Offensichtlich müssen auch Versicherungen neuerdings an allen Ecken sparen. Diese Woche ging bei uns ein Brief einer großen Versicherung ein, der zwei Schreiben in zwei unterschiedlichen Angelegenheiten enthielt. Einmal in einer Verkehrsunfallsache, in der diese Versicherung die gegnerische Haftpflichtversicherung ist. Und in der zweiten Sache ist die Versicherung die Rechtsschutzversicherung meines Mandanten. Gerade bei dieser Konstellation hat es mich umso mehr gewundert, dass beide Schreiben in einem Umschlag kamen.

Natürlich ist das total sinnvoll, gut für die Umwelt und so weiter. Noch einfacher und günstiger wäre es aber gewesen, die Schreiben einfach per Email oder Fax zu schicken.

Die Geschäftsstelle der Staatsanwaltschaft

Heute Morgen stand ich am Eingang der Staatsanwaltschaft Saarbrücken um Akten abzuholen.

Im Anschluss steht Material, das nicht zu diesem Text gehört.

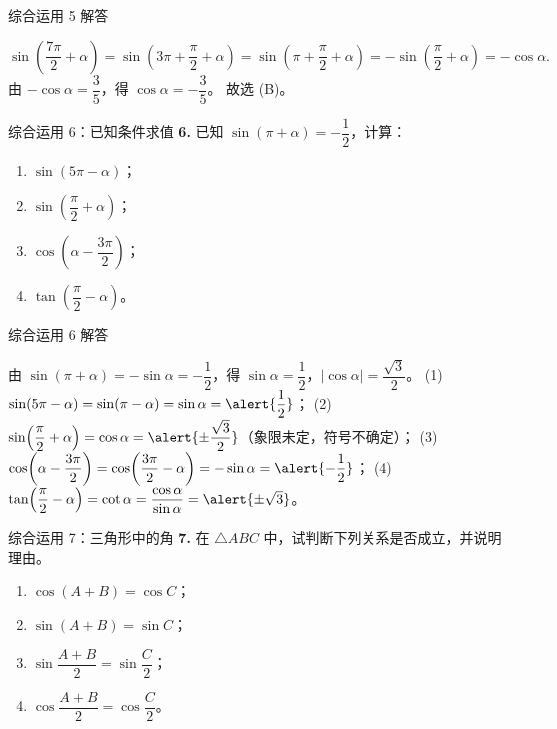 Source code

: \documentclass[10pt,aspectratio=169,serif]{beamer}
\begin{document}
\begin{frame}[t]{综合运用 5 解答}
\begin{tcolorbox}[colback=orange!10,colframe=orange,title=\textbf{解}]
\[
\sin\!\left(\frac{7\pi}{2}+\alpha\right)
=\sin\!\left(3\pi+\frac{\pi}{2}+\alpha\right)
=\sin\!\left(\pi+\frac{\pi}{2}+\alpha\right)
=-\sin\!\left(\frac{\pi}{2}+\alpha\right)
=-\cos\alpha.
\]
由 $-\cos\alpha=\dfrac35$，得 $\cos\alpha=-\dfrac35$。
\vspace{0.5em}
故选 \alert{(B)}。
\end{tcolorbox}
\end{frame}

\begin{frame}[t]{综合运用 6：已知条件求值}
\textbf{6.} 已知 $\sin(\pi+\alpha)=-\dfrac12$，计算：
\begin{enumerate}[(1)]
  \item $\sin(5\pi-\alpha)$； \qquad
  \item $\sin\!\left(\dfrac{\pi}{2}+\alpha\right)$； \qquad
  \item $\cos\!\left(\alpha-\dfrac{3\pi}{2}\right)$； \qquad
  \item $\tan\!\left(\dfrac{\pi}{2}-\alpha\right)$。
\end{enumerate}
\end{frame}

\begin{frame}[t]{综合运用 6 解答}
\begin{tcolorbox}[colback=orange!10,colframe=orange,title=\textbf{解}]
由 $\sin(\pi+\alpha)=-\sin\alpha=-\dfrac12$，得 $\sin\alpha=\dfrac12$，$|\cos\alpha|=\dfrac{\sqrt3}{2}$。
\vspace{0.3em}
(1) $\sin(5\pi-\alpha)=\sin(\pi-\alpha)=\sin\alpha=\alert{\dfrac12}$；
\vspace{0.3em}
(2) $\sin\!\left(\dfrac{\pi}{2}+\alpha\right)=\cos\alpha=\alert{\pm\dfrac{\sqrt3}{2}}$（象限未定，符号不确定）；
\vspace{0.3em}
(3) $\cos\!\left(\alpha-\dfrac{3\pi}{2}\right)=\cos\!\left(\dfrac{3\pi}{2}-\alpha\right)=-\sin\alpha=\alert{-\dfrac12}$；
\vspace{0.3em}
(4) $\tan\!\left(\dfrac{\pi}{2}-\alpha\right)=\cot\alpha=\dfrac{\cos\alpha}{\sin\alpha}=\alert{\pm\sqrt3}$。
\end{tcolorbox}
\end{frame}

\begin{frame}[t]{综合运用 7：三角形中的角}
\textbf{7.} 在 $\triangle ABC$ 中，试判断下列关系是否成立，并说明理由。
\begin{enumerate}[(1)]
  \item $\cos(A+B)=\cos C$； \qquad
  \item $\sin(A+B)=\sin C$；
  \item $\sin\dfrac{A+B}{2}=\sin\dfrac{C}{2}$； \qquad
  \item $\cos\dfrac{A+B}{2}=\cos\dfrac{C}{2}$。
\end{enumerate}
\end{frame}
\end{document}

Vor mir am Einlassschalter waren zwei Polizeibeamte, beide nicht mehr ganz taufrisch, man hätte also annehmen können, dass sie beide schon das ein oder andere Mal Kontakt mit der Staatsanwaltschaft hatten.

 

Es entwickelte such folgender Dialog:

Polizist: Wir wollen zur Geschäftsstelle.

Wachtmeister: Zu welcher denn?

Polizist: Zu der von der Staatsanwaltschaft.

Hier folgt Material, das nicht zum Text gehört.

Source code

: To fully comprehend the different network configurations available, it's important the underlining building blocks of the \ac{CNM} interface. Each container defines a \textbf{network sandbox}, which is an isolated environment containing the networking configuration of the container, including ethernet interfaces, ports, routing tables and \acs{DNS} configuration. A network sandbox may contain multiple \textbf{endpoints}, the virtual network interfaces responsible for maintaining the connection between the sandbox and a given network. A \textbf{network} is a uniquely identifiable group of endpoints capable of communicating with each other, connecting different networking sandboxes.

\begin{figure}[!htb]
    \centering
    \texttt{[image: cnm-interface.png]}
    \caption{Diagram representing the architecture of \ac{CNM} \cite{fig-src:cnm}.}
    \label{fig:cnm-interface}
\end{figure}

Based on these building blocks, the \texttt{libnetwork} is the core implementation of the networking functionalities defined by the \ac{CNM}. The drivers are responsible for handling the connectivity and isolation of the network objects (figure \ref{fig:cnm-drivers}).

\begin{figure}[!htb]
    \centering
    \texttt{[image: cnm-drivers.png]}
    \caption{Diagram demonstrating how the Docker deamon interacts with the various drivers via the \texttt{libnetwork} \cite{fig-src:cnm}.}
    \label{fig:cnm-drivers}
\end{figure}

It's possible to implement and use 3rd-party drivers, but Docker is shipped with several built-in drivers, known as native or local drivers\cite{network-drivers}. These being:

Wachtmeister: Zu welcher genau? Wir haben 70 Geschäftsstellen.

Polizist: Die war immer im zweiten Stock ganz hinten.

 

Ich musste an mir halten um nicht vor Lachen auf dem Boden zu liegen. Dem Wachtmeister ging es ähnlich. Denn die beiden Polizisten hatten natürlich eine Akte der Staatsanwaltschaft in der Hand, die sie zurückbringen wollten. Und dort steht natürlich ganz fett vorne das Aktenzeichen drauf aus dem sich natürlich die Geschäftsstelle ergibt.

Deshalb lege ich keine Vollmacht vor

Viele Kollegen legen automatisch zusammen mit ihrer Bestellung in einer Strafsache eine Vollmacht des Mandanten vor. Ich mache das, von Ausnahmen abgesehen, grundsätzlich nicht. Erstens, weil man es nicht muss und zweitens, weil es für den Mandanten sehr nachteilig sein kann.

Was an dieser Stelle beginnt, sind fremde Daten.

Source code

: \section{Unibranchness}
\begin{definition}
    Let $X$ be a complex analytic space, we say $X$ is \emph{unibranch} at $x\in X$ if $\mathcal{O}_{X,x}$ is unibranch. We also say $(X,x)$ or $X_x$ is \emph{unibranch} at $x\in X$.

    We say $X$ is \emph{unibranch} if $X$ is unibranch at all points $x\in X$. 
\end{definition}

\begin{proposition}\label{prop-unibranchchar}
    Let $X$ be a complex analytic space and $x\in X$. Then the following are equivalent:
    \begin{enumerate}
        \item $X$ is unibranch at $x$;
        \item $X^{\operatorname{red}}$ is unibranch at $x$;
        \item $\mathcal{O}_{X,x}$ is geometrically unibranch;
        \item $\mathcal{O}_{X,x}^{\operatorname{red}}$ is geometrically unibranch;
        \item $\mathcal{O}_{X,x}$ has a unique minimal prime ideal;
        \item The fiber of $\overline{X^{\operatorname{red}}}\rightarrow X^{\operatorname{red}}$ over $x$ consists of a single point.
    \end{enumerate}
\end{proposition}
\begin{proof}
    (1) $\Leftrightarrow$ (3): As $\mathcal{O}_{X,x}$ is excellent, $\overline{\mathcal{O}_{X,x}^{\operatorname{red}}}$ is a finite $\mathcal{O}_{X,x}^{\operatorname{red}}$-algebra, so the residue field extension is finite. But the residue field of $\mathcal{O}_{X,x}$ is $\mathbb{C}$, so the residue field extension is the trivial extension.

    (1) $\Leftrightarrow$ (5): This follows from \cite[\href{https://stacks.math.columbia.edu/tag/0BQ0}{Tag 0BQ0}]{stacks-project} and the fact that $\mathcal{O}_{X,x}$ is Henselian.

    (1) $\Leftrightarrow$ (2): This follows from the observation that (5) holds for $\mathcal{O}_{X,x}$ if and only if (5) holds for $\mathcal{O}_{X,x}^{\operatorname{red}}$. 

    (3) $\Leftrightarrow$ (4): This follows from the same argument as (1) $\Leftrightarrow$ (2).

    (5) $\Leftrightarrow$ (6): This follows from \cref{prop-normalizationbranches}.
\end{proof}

Ein Grund unter mehreren ist die Tatsache, dass sich auf der Vollmacht eine Unterschrift des Mandanten befindet. Und diese Unterschrift kann natürlich verwendet werden um  ein Schriftgutachten anfertigen zu lassen. So kann dann überprüft werden ob es sich bei der Unterschrift, z.B. auf einer Bestellung, um die Unterschrift des Mandanten handelt, was zu ungünstigen Ergebnissen führen kann.

So ging es einem Mandanten, der wegen Kreditbetruges angeklagt ist und zunächst einen anderen Kollegen beauftragt hatte. Im ersten Durchlauf in erster Instanz setzte das Gericht aus und ließ ein Gutachten anfertigen, ob es sich bei der Unterschrift auf dem Kreditvertrag um die des Mandanten handelt. Als Vergleichsunterschrift wurde die Unterschrift auf der Vollmacht, die der Kollege zu den Akten gereicht hatte, herangezogen. Der Kollege hat in diesem Fall den Weg zur Verurteilung des eigenen Mandanten geebnet.